A failed cancer drug may have just found a new use—fighting tuberculosis.
Drugs called matrix metalloproteinase inhibitors were found to increase the potency of antibiotics designed to treat tuberculosis, according to a study published April 26 in PLoS Pathogens. The paper paves the way for a possible alternative to the current regimen used to treat tuberculosis—a rigorous six-to-nine month cocktail of antibiotics.
“Our study opened this whole new playing field, suggesting that by understanding and targeting these host remodeling mechanisms, that might potentially open an opportunity to shorten the current therapy or even to treat the current resistant strains,” said Xiling Shen, associate professor in the department of biomedical engineering at Duke and co-senior author of the paper.
He explained that tuberculosis hijacks the host tissue to form granulomas—structures that provide a secure home for the invading bacteria—which are a key feature of tuberculosis infections. The bacteria may then lay dormant inside these “homes” for years before the host begins to show symptoms, according to the paper.
One way to prevent tuberculosis from gaining a foothold in the body is to prevent granuloma formation, Shen added.
Matrix metalloproteinases (MMPs) play a key role in shaping granulomas by making the blood vessels in the area “leaky,” which also makes drug delivery less efficient due to the lack of healthy blood vessels. This is one reason, he explained, the current treatment for tuberculosis is so extensive and can produce multidrug-resistant strains.
This led the researchers to wonder if MMP inhibitors could show promise in fighting tuberculosis. Although some of these inhibitors had been effective against cancer in studies, clinical trials were unsuccessful in replicating the results in humans.

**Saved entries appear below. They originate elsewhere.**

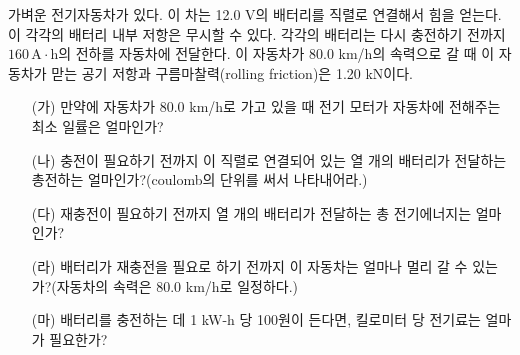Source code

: \documentclass[tightenlines,floatfix,nofootinbib,superscriptaddress,fleqn]{revtex4-2}
\begin{document}
가벼운 전기자동차가 있다. 이 차는 12.0 V의 배터리를 직렬로 연결해서
힘을 얻는다. 이 각각의 배터리 내부 저항은 무시할 수 있다. 각각의
배터리는 다시 충전하기 전까지 $160\,\mathrm{A\cdot h}$의 전하를
자동차에 전달한다. 이 자동차가 80.0 km/h의 속력으로 갈 때 이 자동차가
맏는 공기 저항과 구름마찰력(rolling friction)은 1.20 kN이다. 
\begin{itemize}
\item[(가)] 만약에 자동차가 80.0 km/h로 가고 있을 때 전기 모터가
  자동차에 전해주는 최소 일률은 얼마인가?
\item[(나)] 충전이 필요하기 전까지 이 직렬로 연결되어 있는 열 개의
  배터리가 전달하는 총전하는 얼마인가?(coulomb의 단위를 써서
  나타내어라.) 
\item[(다)] 재충전이 필요하기 전까지 열 개의 배터리가 전달하는 총
  전기에너지는 얼마인가? 
\item[(라)] 배터리가 재충전을 필요로 하기 전까지 이 자동차는 얼마나
  멀리 갈 수 있는가?(자동차의 속력은 80.0 km/h로 일정하다.)
\item[(마)] 배터리를 충전하는 데 1 kW-h 당 100원이 든다면, 킬로미터 당
  전기료는 얼마가 필요한가? 
\end{itemize}

\vspace{1.cm}
\end{document}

Using a mouse model of tuberculosis, the researchers tested the inhibitors and found favorable results.
“We administered MMP inhibitors, and we discovered that by itself alone, it doesn’t do anything to the TB,” Shen said. “But, when we coupled that with the antibiotics, we can actually significantly increase the killing of the current antibiotics against the TB.”
Yitian Xu, a graduate student at Cornell University and lead author of the paper, noted that blood vessel health improved after MMP inhibitor treatment. This suggested that less leaky vessels allowed the antibiotic to reach the bacteria more efficiently, he explained.

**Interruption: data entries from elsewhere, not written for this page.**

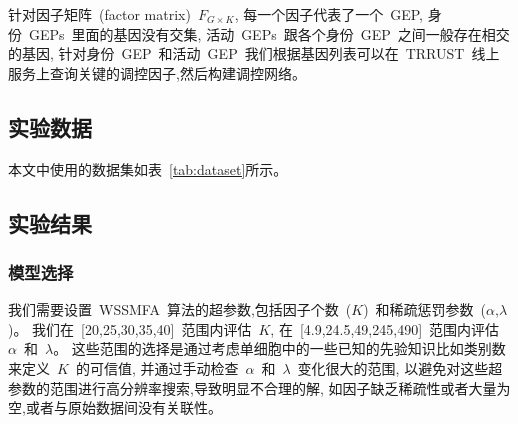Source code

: 针对因子矩阵~(factor matrix)~$F_{G \times K}$, 每一个因子代表了一个~GEP, 
身份~GEPs~里面的基因没有交集, 活动~GEPs~跟各个身份~GEP~之间一般存在相交的基因, 
针对身份~GEP~和活动~GEP~我们根据基因列表可以在~TRRUST~线上服务上查询关键的调控因子,然后构建调控网络。

\subsection{实验数据}
本文中使用的数据集如表~\ref{tab:dataset}所示。
\begin{table}[!htbp]
    \caption{\label{tab:dataset}The published dataset we used} 
\end{table}

\subsection{实验结果}
\subsubsection{模型选择}
我们需要设置~WSSMFA~算法的超参数,包括因子个数~($K$)~和稀疏惩罚参数~($\alpha$,$\lambda$)。
我们在~[20,25,30,35,40]~范围内评估~$K$, 在~[4.9,24.5,49,245,490]~范围内评估~$\alpha$~和~$\lambda$。
这些范围的选择是通过考虑单细胞中的一些已知的先验知识比如类别数来定义~$K$~的可信值,
并通过手动检查~$\alpha$~和~$\lambda$~变化很大的范围,
以避免对这些超参数的范围进行高分辨率搜索,导致明显不合理的解,
如因子缺乏稀疏性或者大量为空,或者与原始数据间没有关联性。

Although the disease may not be on the mind of many Americans, Shen noted, tuberculosis is a major concern abroad. No other single infectious agent kills as many people worldwide as tuberculosis—around 1.7 million people died from the disease in 2015, and an estimated 10.4 million became infected, according to the Centers for Disease Control and Prevention.
Recent estimates from the World Health Organization have suggested that one-quarter of the world’s population is infected with the bacteria, with the vast majority of these cases being examples of dormant tuberculosis.

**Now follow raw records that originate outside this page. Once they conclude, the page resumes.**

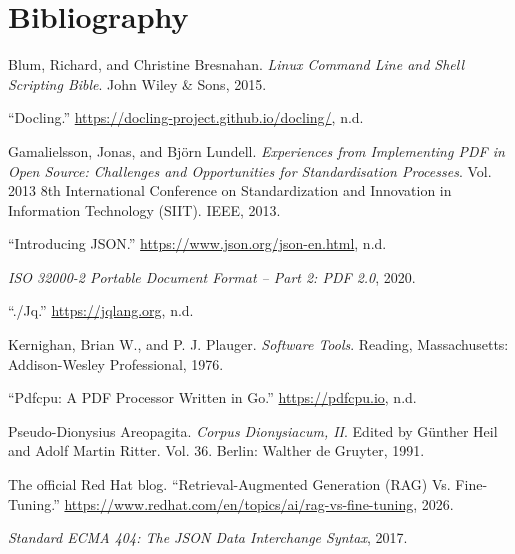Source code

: \documentclass[
  letterpaper,
]{tufte-handout}
\newlength{\cslhangindent}
\newenvironment{CSLReferences}[2] %
 {\begin{list}{}{%
  \setlength{\itemindent}{0pt}
  \setlength{\leftmargin}{0pt}
  \setlength{\parsep}{0pt}
  \ifodd #1
   \setlength{\leftmargin}{\cslhangindent}
   \setlength{\itemindent}{-1\cslhangindent}
  \fi
  \setlength{\itemsep}{#2\baselineskip}}}
 {\end{list}}
\begin{document}
\clearpage

\section*{Bibliography}\label{bibliography}

\label{refs}
\begin{CSLReferences}{1}{0}
Blum, Richard, and Christine Bresnahan. \emph{Linux Command Line and
Shell Scripting Bible}. John Wiley \& Sons, 2015.

{``Docling.''} \url{https://docling-project.github.io/docling/}, n.d.

Gamalielsson, Jonas, and Björn Lundell. \emph{Experiences from
Implementing PDF in Open Source: Challenges and Opportunities for
Standardisation Processes}. Vol. 2013 8th International Conference on
Standardization and Innovation in Information Technology (SIIT). IEEE,
2013.

{``Introducing JSON.''} \url{https://www.json.org/json-en.html}, n.d.

\emph{ISO 32000-2 Portable Document Format -- Part 2: PDF 2.0}, 2020.

{``./Jq.''} \url{https://jqlang.org}, n.d.

Kernighan, Brian W., and P. J. Plauger. \emph{Software Tools}. Reading,
Massachusetts: Addison-Wesley Professional, 1976.

{``Pdfcpu: A PDF Processor Written in Go.''} \url{https://pdfcpu.io},
n.d.

Pseudo-Dionysius Areopagita. \emph{Corpus Dionysiacum, II}. Edited by
Günther Heil and Adolf Martin Ritter. Vol. 36. Berlin: Walther de
Gruyter, 1991.

The official Red Hat blog. {``Retrieval-Augmented Generation (RAG) Vs.
Fine-Tuning.''}
\url{https://www.redhat.com/en/topics/ai/rag-vs-fine-tuning}, 2026.

\emph{Standard ECMA 404: The JSON Data Interchange Syntax}, 2017.

\end{CSLReferences}
\end{document}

Shen indicated that this study expands upon much of the traditional work around tuberculosis, which is centered around improving antibiotics and vaccine development.
“Pharmaceutical companies have largely stopped developing any new antibiotics because the antibiotic is not profitable,” he said. “And it is often for a low-income population.”
Xu explained that there were still some hoops to jump through before the MMP inhibitor and antibiotic pairing can enter clinical trials. They must replicate these findings in other animal models such as rabbits and monkeys.
In addition, Shen said that they would also need to try the many combinations of inhibitor and antibiotic to find the pairing that leads to the most potent killing of bacteria.
“The significance of this work is to shorten drug treatment duration,” Xu said. “With our MMP inhibitors, we can reduce this bacterial burden to a safe level so that the treatment duration can be shortened.”